_Task prompt_
Word for word, print all of the entries below.

_Supplied material_
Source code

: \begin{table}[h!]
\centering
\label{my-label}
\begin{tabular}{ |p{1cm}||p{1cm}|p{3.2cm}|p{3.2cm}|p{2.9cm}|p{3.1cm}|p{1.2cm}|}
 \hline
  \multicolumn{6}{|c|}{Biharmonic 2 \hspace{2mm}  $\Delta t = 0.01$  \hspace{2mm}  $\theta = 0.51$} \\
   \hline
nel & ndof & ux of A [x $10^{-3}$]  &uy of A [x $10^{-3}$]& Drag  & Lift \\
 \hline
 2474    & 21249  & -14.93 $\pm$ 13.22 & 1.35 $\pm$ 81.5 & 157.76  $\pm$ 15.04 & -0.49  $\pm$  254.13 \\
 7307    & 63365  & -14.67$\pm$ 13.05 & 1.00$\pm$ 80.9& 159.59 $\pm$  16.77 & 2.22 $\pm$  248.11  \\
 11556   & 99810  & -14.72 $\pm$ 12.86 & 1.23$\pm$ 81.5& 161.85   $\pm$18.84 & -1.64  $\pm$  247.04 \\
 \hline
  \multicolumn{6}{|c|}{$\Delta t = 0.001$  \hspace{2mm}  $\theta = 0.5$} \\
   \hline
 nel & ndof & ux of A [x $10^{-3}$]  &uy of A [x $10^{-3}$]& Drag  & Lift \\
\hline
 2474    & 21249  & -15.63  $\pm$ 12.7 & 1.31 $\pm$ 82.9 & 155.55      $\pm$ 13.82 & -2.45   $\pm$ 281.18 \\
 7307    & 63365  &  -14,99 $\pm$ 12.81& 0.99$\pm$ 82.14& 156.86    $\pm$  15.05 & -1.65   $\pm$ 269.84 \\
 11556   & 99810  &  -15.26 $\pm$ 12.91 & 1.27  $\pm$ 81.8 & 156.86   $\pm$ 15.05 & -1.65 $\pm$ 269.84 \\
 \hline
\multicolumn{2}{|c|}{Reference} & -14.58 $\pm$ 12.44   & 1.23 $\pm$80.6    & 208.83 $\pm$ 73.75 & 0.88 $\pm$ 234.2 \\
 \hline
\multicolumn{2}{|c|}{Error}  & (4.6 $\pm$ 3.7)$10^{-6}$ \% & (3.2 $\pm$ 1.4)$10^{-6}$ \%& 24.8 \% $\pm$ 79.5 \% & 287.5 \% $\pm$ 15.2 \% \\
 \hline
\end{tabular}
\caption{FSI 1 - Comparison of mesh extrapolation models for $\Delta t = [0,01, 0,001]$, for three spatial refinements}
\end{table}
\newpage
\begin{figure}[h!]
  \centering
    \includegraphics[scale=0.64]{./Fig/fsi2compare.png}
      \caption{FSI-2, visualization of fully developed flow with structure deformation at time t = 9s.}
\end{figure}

_Task answer_
Source code

: \begin{table}[h!]
\centering
\label{my-label}
\begin{tabular}{ |p{1cm}||p{1cm}|p{3.2cm}|p{3.2cm}|p{2.9cm}|p{3.1cm}|p{1.2cm}|}
 \hline
  \multicolumn{6}{|c|}{Biharmonic 2 \hspace{2mm}  $\Delta t = 0.01$  \hspace{2mm}  $\theta = 0.51$} \\
   \hline
nel & ndof & ux of A [x $10^{-3}$]  &uy of A [x $10^{-3}$]& Drag  & Lift \\
 \hline
 2474    & 21249  & -14.93 $\pm$ 13.22 & 1.35 $\pm$ 81.5 & 157.76  $\pm$ 15.04 & -0.49  $\pm$  254.13 \\
 7307    & 63365  & -14.67$\pm$ 13.05 & 1.00$\pm$ 80.9& 159.59 $\pm$  16.77 & 2.22 $\pm$  248.11  \\
 11556   & 99810  & -14.72 $\pm$ 12.86 & 1.23$\pm$ 81.5& 161.85   $\pm$18.84 & -1.64  $\pm$  247.04 \\
 \hline
  \multicolumn{6}{|c|}{$\Delta t = 0.001$  \hspace{2mm}  $\theta = 0.5$} \\
   \hline
 nel & ndof & ux of A [x $10^{-3}$]  &uy of A [x $10^{-3}$]& Drag  & Lift \\
\hline
 2474    & 21249  & -15.63  $\pm$ 12.7 & 1.31 $\pm$ 82.9 & 155.55      $\pm$ 13.82 & -2.45   $\pm$ 281.18 \\
 7307    & 63365  &  -14,99 $\pm$ 12.81& 0.99$\pm$ 82.14& 156.86    $\pm$  15.05 & -1.65   $\pm$ 269.84 \\
 11556   & 99810  &  -15.26 $\pm$ 12.91 & 1.27  $\pm$ 81.8 & 156.86   $\pm$ 15.05 & -1.65 $\pm$ 269.84 \\
 \hline
\multicolumn{2}{|c|}{Reference} & -14.58 $\pm$ 12.44   & 1.23 $\pm$80.6    & 208.83 $\pm$ 73.75 & 0.88 $\pm$ 234.2 \\
 \hline
\multicolumn{2}{|c|}{Error}  & (4.6 $\pm$ 3.7)$10^{-6}$ \% & (3.2 $\pm$ 1.4)$10^{-6}$ \%& 24.8 \% $\pm$ 79.5 \% & 287.5 \% $\pm$ 15.2 \% \\
 \hline
\end{tabular}
\caption{FSI 1 - Comparison of mesh extrapolation models for $\Delta t = [0,01, 0,001]$, for three spatial refinements}
\end{table}
\newpage
\begin{figure}[h!]
  \centering
    \includegraphics[scale=0.64]{./Fig/fsi2compare.png}
      \caption{FSI-2, visualization of fully developed flow with structure deformation at time t = 9s.}
\end{figure}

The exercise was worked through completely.